Thinking and acting for the welfare of the bio-collective is a form of rebellion.
Rebels should re-write the fiction of school (of everything, really!) to engender thought and action that value all life, that go beyond expanding “human freedoms while easing planetary pressures**” and exist for the good of all living things.
Maybe we can take the next step in student agency to encourage—no, systematically challenge—students to think, act, and produce to have impact on the self, others, and the world in ways that contribute to solving the Big Three. No matter what Steven Pinker writes, we can, and should, do better than sit around feeling good about ourselves in all our humanist glory.
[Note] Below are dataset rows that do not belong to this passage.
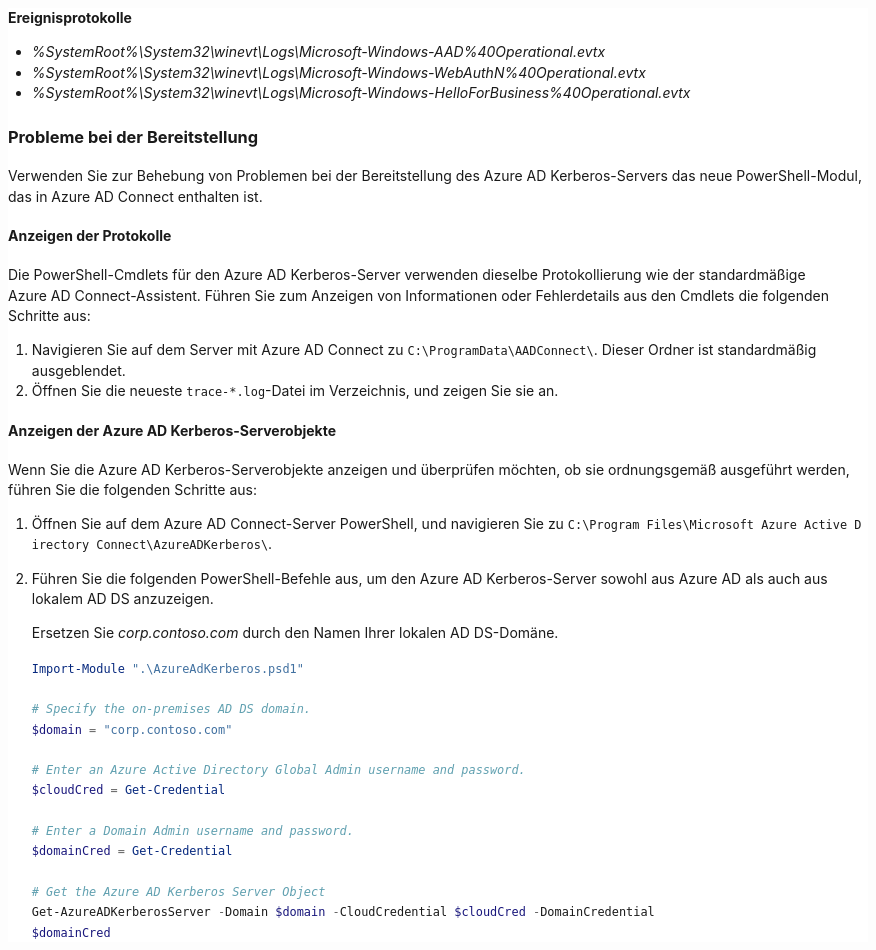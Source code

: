 **Ereignisprotokolle**

* *%SystemRoot%\System32\winevt\Logs\Microsoft-Windows-AAD%40Operational.evtx*
* *%SystemRoot%\System32\winevt\Logs\Microsoft-Windows-WebAuthN%40Operational.evtx*
* *%SystemRoot%\System32\winevt\Logs\Microsoft-Windows-HelloForBusiness%40Operational.evtx*

### <a name="deployment-issues"></a>Probleme bei der Bereitstellung

Verwenden Sie zur Behebung von Problemen bei der Bereitstellung des Azure AD Kerberos-Servers das neue PowerShell-Modul, das in Azure AD Connect enthalten ist.

#### <a name="viewing-the-logs"></a>Anzeigen der Protokolle

Die PowerShell-Cmdlets für den Azure AD Kerberos-Server verwenden dieselbe Protokollierung wie der standardmäßige Azure AD Connect-Assistent. Führen Sie zum Anzeigen von Informationen oder Fehlerdetails aus den Cmdlets die folgenden Schritte aus:

1. Navigieren Sie auf dem Server mit Azure AD Connect zu `C:\ProgramData\AADConnect\`. Dieser Ordner ist standardmäßig ausgeblendet.
1. Öffnen Sie die neueste `trace-*.log`-Datei im Verzeichnis, und zeigen Sie sie an.

#### <a name="viewing-the-azure-ad-kerberos-server-objects"></a>Anzeigen der Azure AD Kerberos-Serverobjekte

Wenn Sie die Azure AD Kerberos-Serverobjekte anzeigen und überprüfen möchten, ob sie ordnungsgemäß ausgeführt werden, führen Sie die folgenden Schritte aus:

1. Öffnen Sie auf dem Azure AD Connect-Server PowerShell, und navigieren Sie zu `C:\Program Files\Microsoft Azure Active Directory Connect\AzureADKerberos\`.
1. Führen Sie die folgenden PowerShell-Befehle aus, um den Azure AD Kerberos-Server sowohl aus Azure AD als auch aus lokalem AD DS anzuzeigen.

    Ersetzen Sie *corp.contoso.com* durch den Namen Ihrer lokalen AD DS-Domäne.

    ```powershell
    Import-Module ".\AzureAdKerberos.psd1"

    # Specify the on-premises AD DS domain.
    $domain = "corp.contoso.com"

    # Enter an Azure Active Directory Global Admin username and password.
    $cloudCred = Get-Credential

    # Enter a Domain Admin username and password.
    $domainCred = Get-Credential

    # Get the Azure AD Kerberos Server Object
    Get-AzureADKerberosServer -Domain $domain -CloudCredential $cloudCred -DomainCredential
    $domainCred
    ```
So what does this mean for school? How about we re-write school to shift our value set? How about having students, teachers, outside experts—learners of all sorts—come together or produce side by side, exercising agency with purpose, striving to make a positive impact, for good? How about abandoning standards and measures that don’t reflect what is needed in the workplace of today, much less of tomorrow, and that only tenuously equip students to address the Big Three issues? How about we assess our thoughts and actions based on the impact they have in the world beyond the classroom rather than indulge in this game that perpetuates the idea that curriculum is an end in itself?
If what we learn and do has no impact, then what is the point? It is like a tree that falls in the forest and there is no one around. It is potential energy that is never transformed into kinetic energy and therefore exists for nothing productive. We need to learn and do with purpose, for positive impact on the welfare of the bio-collective. We need to move beyond student-centered toward bio-centered. It’s the next chapter to be written for the Anthropocene.
*Though sometimes I am not sure if that is a common purpose. If we so seldom come together to agree on a common definition of “learning,” how can we agree on a common purpose for school?
** A phrase peppered within the HDR report, but that may not go far enough to address the Big Three.
Awesome reflection here. I like it. The loss of connection to Country also a barrier in the link between human and planet health awareness. I say, the more learning can be experienced outdoors in nature, the better!